Justice has also said it will pay close attention to proposed mergers in the defense business which, along with healthcare and telecommunications, make up the three primary areas the agency will focus its merger reviews.

One indication of how far Justice is willing to go: The agency's suit against the proposed acquisition of GM's Allison Division by ZF Friedrichshagen, a deal that would essentially combine two relatively small businesses for bus transmissions.

The department's main complaint was not so much a potential monopoly in the bus transmission business, but the combination of R&ampD assets.

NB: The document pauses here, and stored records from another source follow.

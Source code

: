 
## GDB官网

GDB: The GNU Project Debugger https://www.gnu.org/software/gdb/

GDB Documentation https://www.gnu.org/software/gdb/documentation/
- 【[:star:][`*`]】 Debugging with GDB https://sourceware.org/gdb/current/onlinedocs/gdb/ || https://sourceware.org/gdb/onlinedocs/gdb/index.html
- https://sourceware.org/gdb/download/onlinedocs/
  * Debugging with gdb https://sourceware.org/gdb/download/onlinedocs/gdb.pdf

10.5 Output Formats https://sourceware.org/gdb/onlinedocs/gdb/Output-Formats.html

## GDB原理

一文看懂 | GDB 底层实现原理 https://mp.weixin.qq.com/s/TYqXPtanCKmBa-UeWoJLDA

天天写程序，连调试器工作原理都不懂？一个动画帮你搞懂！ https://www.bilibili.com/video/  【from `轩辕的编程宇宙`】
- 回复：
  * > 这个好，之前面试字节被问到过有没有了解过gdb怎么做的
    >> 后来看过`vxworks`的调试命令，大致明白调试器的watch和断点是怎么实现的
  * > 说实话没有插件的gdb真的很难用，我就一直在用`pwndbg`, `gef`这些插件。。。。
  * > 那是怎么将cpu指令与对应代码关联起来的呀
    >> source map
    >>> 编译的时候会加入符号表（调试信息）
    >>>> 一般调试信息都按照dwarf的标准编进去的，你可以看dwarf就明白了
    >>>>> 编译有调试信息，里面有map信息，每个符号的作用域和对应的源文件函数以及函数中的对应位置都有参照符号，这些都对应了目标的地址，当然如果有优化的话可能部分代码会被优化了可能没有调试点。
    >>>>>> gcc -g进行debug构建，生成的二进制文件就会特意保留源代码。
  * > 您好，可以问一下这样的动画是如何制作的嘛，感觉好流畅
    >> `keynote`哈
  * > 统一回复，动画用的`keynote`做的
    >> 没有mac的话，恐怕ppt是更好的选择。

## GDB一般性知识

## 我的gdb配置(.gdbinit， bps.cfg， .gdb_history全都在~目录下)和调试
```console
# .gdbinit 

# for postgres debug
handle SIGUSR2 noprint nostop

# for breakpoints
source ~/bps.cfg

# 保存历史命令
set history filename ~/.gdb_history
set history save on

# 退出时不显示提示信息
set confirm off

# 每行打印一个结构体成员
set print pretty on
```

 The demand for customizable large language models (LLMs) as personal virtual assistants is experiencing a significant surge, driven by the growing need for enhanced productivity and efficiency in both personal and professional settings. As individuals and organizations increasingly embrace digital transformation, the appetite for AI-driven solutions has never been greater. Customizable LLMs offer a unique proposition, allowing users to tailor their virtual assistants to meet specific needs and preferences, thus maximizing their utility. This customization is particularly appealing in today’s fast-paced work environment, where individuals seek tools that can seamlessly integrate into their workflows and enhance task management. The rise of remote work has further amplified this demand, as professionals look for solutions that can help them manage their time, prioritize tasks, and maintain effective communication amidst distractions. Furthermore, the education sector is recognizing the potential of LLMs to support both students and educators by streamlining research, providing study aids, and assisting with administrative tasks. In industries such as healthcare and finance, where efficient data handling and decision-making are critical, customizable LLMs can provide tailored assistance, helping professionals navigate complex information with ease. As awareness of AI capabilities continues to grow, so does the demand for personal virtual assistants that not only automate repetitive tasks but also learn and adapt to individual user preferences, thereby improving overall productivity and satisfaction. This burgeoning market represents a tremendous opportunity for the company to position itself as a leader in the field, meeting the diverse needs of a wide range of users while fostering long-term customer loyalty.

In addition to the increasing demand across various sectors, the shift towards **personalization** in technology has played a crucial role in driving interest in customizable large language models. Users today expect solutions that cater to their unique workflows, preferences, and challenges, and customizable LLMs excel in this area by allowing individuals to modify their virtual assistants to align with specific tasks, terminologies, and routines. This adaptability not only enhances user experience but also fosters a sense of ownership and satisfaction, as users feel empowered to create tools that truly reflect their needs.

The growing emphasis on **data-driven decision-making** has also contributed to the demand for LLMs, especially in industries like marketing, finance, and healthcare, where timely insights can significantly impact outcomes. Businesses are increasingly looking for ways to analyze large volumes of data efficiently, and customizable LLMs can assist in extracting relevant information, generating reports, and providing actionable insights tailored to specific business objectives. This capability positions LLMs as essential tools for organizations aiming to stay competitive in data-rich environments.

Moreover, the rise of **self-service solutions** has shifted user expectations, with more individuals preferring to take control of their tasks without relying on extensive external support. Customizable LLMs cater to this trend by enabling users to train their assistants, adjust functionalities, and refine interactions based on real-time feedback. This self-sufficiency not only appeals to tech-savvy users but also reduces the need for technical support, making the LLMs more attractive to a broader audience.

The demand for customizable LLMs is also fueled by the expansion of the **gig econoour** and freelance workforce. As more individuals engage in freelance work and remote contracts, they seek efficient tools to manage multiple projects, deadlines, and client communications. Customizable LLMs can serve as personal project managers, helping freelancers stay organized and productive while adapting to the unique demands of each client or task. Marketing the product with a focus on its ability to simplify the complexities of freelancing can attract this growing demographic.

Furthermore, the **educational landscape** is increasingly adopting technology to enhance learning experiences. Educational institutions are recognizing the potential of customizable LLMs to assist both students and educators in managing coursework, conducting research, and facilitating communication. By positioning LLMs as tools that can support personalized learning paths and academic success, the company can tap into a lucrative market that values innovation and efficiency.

The resistance to combining R&ampD efforts emerges as a little-noticed theme in Bingaman's public statements -- and it signals a major shift in executive branch high-tech policy.

"The Division understands that innovation competition often means duplicating R&ampD assets, but believes that...the benefits of competition can outweigh the unavoidable redundancies," said Bingaman in a speech last January.

That position pits Bingaman against one of the most salient tech-policy initiatives of the 1980's: the formation of research consortia such as the Microelectronics and Computer Corp. and Sematech. And it also appears to violate at least the spirit of the 1984 Cooperative Research and Development Act, which relaxed antitrust restrictions to allow the formation of these consortia.

All of these changes add up to a radical shift in U.S. technology policy -- and the laws that govern technology commerce.

"There is a mistaken belief that antitrust enforcers are not interested in smaller guys," said Steven Meltzer of Shaw, Pittman. "The legal system is proceeding very quickly. Companies will get caught flat-footed."